Jusqu’à présent, le Gouvernement n’a apporté que de mauvaises réponses à ce problème. Il y eut, tout d’abord, le « paquet fiscal » ou loi TEPA de l’été 2007, qui fut un scandaleux festival de cadeaux, du bouclier fiscal à la mise en cause de l’ISF. Ce dernier objectif a d'ailleurs été atteint pour une infime minorité de très gros contribuables, dont certains reçoivent du Trésor public des chèques de remboursement d’un montant faramineux.

Or ce bouclier fiscal est de plus en plus mal vécu aujourd’hui, en période de crise, par la population. Comme il inclut également la CSG, la CRDS et, depuis peu, le RSA, les plus hauts revenus se trouvent exonérés de tout effort de solidarité nationale.

Nous ne cesserons de dénoncer cette injustice, ou plutôt ce scandale, comme nous l’avons fait déjà lors de la discussion sur le RSA.

Par ailleurs, la loi du 8 février 2008 pour le pouvoir d’achat visait le rachat de leurs RTT par les salariés.

Or, selon l’URSSAF, seule une entreprise sur cinq propose un tel rachat. Surtout, bien peu de salariés l’ont demandé, ce qui prouve, si besoin en était, qu’ils sont très attachés à leurs RTT.

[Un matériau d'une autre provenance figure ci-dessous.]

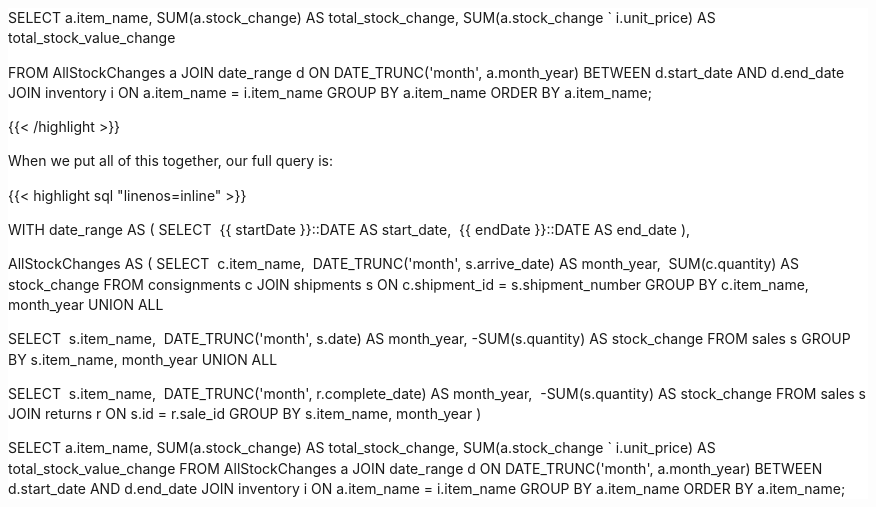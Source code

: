 SELECT
  a.item_name,
  SUM(a.stock_change) AS total_stock_change,
  SUM(a.stock_change ` i.unit_price) AS total_stock_value_change

FROM AllStockChanges a
JOIN date_range d ON DATE_TRUNC('month', a.month_year) BETWEEN d.start_date AND d.end_date
JOIN inventory i ON a.item_name = i.item_name
GROUP BY a.item_name
ORDER BY a.item_name;

{{< /highlight >}}

When we put all of this together, our full query is:

{{< highlight sql "linenos=inline" >}}

WITH date_range AS (
  SELECT 
​    {{ startDate }}::DATE AS start_date, 
​    {{ endDate }}::DATE AS end_date
),

AllStockChanges AS (
  SELECT
​    c.item_name,
​    DATE_TRUNC('month', s.arrive_date) AS month_year,
​    SUM(c.quantity) AS stock_change
  FROM consignments c
  JOIN shipments s ON c.shipment_id = s.shipment_number
  GROUP BY c.item_name, month_year
  UNION ALL

  SELECT
​    s.item_name,
​    DATE_TRUNC('month', s.date) AS month_year,
​    -SUM(s.quantity) AS stock_change
  FROM sales s
  GROUP BY s.item_name, month_year
  UNION ALL

  SELECT
​    s.item_name,
​    DATE_TRUNC('month', r.complete_date) AS month_year,
​    -SUM(s.quantity) AS stock_change
  FROM sales s
  JOIN returns r ON s.id = r.sale_id
  GROUP BY s.item_name, month_year
)

SELECT
  a.item_name,
  SUM(a.stock_change) AS total_stock_change,
  SUM(a.stock_change ` i.unit_price) AS total_stock_value_change
FROM AllStockChanges a
JOIN date_range d ON DATE_TRUNC('month', a.month_year) BETWEEN d.start_date AND d.end_date
JOIN inventory i ON a.item_name = i.item_name
GROUP BY a.item_name
ORDER BY a.item_name;

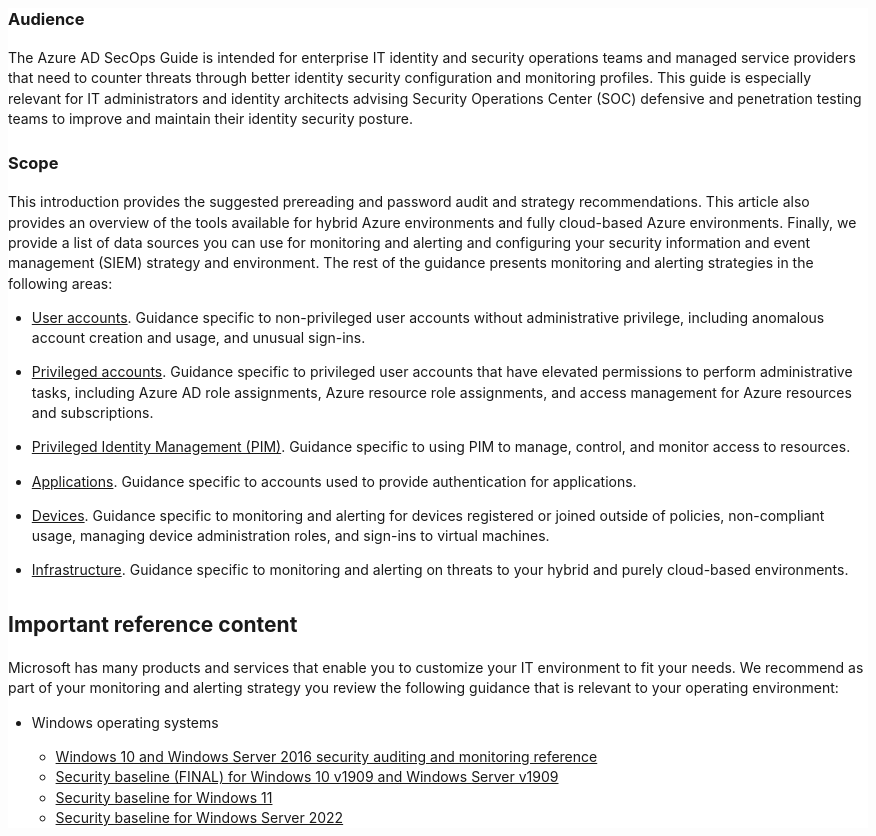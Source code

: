 ### Audience

The Azure AD SecOps Guide is intended for enterprise IT identity and security operations teams and managed service providers that need to counter threats through better identity security configuration and monitoring profiles. This guide is especially relevant for IT administrators and identity architects advising Security Operations Center (SOC) defensive and penetration testing teams to improve and maintain their identity security posture. 

### Scope

This introduction provides the suggested prereading and password audit and strategy recommendations. This article also provides an overview of the tools available for hybrid Azure environments and fully cloud-based Azure environments. Finally, we provide a list of data sources you can use for monitoring and alerting and configuring your security information and event management (SIEM) strategy and environment. The rest of the guidance presents monitoring and alerting strategies in the following areas:

* [User accounts](security-operations-user-accounts.md). Guidance specific to non-privileged user accounts without administrative privilege, including anomalous account creation and usage, and unusual sign-ins.

* [Privileged accounts](security-operations-privileged-accounts.md). Guidance specific to privileged user accounts that have elevated permissions to perform administrative tasks, including Azure AD role assignments, Azure resource role assignments, and access management for Azure resources and subscriptions.

* [Privileged Identity Management (PIM)](security-operations-privileged-identity-management.md). Guidance specific to using PIM to manage, control, and monitor access to resources.

* [Applications](security-operations-applications.md). Guidance specific to accounts used to provide authentication for applications.

* [Devices](security-operations-devices.md). Guidance specific to monitoring and alerting for devices registered or joined outside of policies, non-compliant usage, managing device administration roles, and sign-ins to virtual machines.

* [Infrastructure](security-operations-infrastructure.md). Guidance specific to monitoring and alerting on threats to your hybrid and purely cloud-based environments.

## Important reference content

Microsoft has many products and services that enable you to customize your IT environment to fit your needs. We recommend as part of your monitoring and alerting strategy you review the following guidance that is relevant to your operating environment:

* Windows operating systems

  * [Windows 10 and Windows Server 2016 security auditing and monitoring reference](https://www.microsoft.com/download/details.aspx?id=52630)
  * [Security baseline (FINAL) for Windows 10 v1909 and Windows Server v1909](https://techcommunity.microsoft.com/t5/microsoft-security-baselines/security-baseline-final-for-windows-10-v1909-and-windows-server/ba-p/1023093)
  * [Security baseline for Windows 11](https://techcommunity.microsoft.com/t5/microsoft-security-baselines/windows-11-security-baseline/ba-p/2810772)
  * [Security baseline for Windows Server 2022](https://techcommunity.microsoft.com/t5/microsoft-security-baselines/windows-server-2022-security-baseline/ba-p/2724685)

Cette même loi du 8 février 2008 prévoyait également le versement d’une prime exceptionnelle de 1 000 euros dans les PME, ainsi qu’un déblocage de la participation. Dans l’un et l’autre cas, le bilan est mitigé.

Selon vos prévisions, 12 milliards d’euros devaient être débloqués, mais en réalité ce montant est plus proche de 4 milliards d’euros.

Par ailleurs, en décembre 2007, le Gouvernement a fait adopter par le Parlement une loi pour le développement de la concurrence au service des consommateurs. Ce texte devait faire baisser les prix, mais force est de constater qu’il n’en a rien été.

Enfin, en juillet dernier, ce fut la loi de modernisation de l’économie, qui devait libérer toutes les énergies. Elle avait pour objectif d’apporter 0, 3 % de croissance de plus et de créer 50 000 emplois par an. On sait aujourd’hui ce qu’il en est : ces objectifs ne seront pas atteints !

En fait, les Français dans leur grande majorité n’ont absolument pas perçu les efforts du Gouvernement pour améliorer leur pouvoir d’achat. En revanche, ils ont subi la hausse des matières premières, des denrées alimentaires, de l’essence, du gaz…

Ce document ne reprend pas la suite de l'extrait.